Mapping from v0.7 to 1.0 (use_clr_beta)

rother · April 5, 2019, 8:26am

Hi,
quick question if I understand the documentation correctly. In v0.7 I had a learner with use_clr_beta(10,10,0.95,0.85). I have translated this to learn.fit_one_cycle(1, lr, div_factor=10.0, pct_start=0.9, moms=(0.95,0.85)).

Is this correct? In the use_clr_beta article sgugger writes:

use_clr_beta takes two basic arguments, four if you want to add cyclical momentums. The first one is the ratio between the initial learning rate and the maximum one (typically 10 or 20). The second one is the percentage of the cycle you want to spend on the last part (on the picture 350 to 400), 10 seems to be a good pick once again.

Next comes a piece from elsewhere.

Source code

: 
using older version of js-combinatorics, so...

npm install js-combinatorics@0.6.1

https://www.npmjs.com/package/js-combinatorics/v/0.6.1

And the documentation for fit_one_cycle has two arguments div_factor and pct_start that seem like good candidates. Unfortunately the arguments are not really explained in the docs. I interpreted it as div_factor being the ratio from use_clr_beta and pct_start being sort of the opposite of the second argument from use_clr_beta. 10 there means spend 10% on the last part which would translate to 0.9 pct_start which I interpret to mean “spend this percentage at the start”

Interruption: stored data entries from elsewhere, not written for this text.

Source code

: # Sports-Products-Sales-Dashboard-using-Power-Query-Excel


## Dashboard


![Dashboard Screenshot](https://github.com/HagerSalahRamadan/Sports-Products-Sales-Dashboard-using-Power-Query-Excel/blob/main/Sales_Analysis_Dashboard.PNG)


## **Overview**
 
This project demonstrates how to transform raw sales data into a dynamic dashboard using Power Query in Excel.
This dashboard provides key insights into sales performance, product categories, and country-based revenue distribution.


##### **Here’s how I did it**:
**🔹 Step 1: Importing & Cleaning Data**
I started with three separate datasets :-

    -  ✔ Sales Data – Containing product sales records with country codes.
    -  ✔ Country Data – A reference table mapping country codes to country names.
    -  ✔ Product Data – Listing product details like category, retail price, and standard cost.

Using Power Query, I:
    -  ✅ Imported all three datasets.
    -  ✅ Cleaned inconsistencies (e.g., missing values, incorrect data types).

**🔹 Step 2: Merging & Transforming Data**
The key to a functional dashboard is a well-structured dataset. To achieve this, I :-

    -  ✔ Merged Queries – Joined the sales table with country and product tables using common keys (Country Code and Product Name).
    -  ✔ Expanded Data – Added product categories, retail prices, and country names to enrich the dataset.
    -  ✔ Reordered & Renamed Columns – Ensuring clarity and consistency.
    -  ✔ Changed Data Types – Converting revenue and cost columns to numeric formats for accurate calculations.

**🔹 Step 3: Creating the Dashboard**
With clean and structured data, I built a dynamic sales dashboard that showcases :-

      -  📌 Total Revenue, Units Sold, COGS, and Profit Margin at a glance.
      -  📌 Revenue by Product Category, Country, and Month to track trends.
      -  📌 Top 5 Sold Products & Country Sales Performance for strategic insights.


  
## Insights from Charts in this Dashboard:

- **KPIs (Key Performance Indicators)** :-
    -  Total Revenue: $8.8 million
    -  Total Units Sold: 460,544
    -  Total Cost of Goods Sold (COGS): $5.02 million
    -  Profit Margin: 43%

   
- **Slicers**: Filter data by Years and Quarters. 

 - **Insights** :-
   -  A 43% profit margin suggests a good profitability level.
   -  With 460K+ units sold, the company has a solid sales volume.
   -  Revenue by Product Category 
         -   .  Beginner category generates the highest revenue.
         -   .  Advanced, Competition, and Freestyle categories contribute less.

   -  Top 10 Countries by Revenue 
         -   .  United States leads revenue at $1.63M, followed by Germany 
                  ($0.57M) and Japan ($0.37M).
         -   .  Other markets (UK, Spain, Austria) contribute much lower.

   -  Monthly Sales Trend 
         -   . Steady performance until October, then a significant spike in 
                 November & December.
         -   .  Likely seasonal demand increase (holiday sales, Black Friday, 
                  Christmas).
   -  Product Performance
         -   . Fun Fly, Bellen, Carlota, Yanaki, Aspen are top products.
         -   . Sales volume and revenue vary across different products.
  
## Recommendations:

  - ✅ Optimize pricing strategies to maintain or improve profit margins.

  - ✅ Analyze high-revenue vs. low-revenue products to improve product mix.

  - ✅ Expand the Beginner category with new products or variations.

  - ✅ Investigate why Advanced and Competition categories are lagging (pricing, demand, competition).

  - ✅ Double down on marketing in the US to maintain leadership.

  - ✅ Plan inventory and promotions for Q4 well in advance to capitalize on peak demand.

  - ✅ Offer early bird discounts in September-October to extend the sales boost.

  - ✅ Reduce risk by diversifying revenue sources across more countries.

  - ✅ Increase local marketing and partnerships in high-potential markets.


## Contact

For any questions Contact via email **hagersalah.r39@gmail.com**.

Is that correct? (if not, any suggestions on how to map use_clr_beta correctly)

Edit: fixed typos

sgugger · April 5, 2019, 1:54pm

Yup, that is correct.

rother · June 11, 2019, 6:36am

Thx. In 0.7 we also had “Slanted Triangular Learning Rates” that had the parameters ratio and cut_fract. Can this be reproduced with one_cycle as well? If so how?

sgugger · June 11, 2019, 12:50pm

You will need to implement it with the GeneralScheduler, there is an example in the docs with SGDR.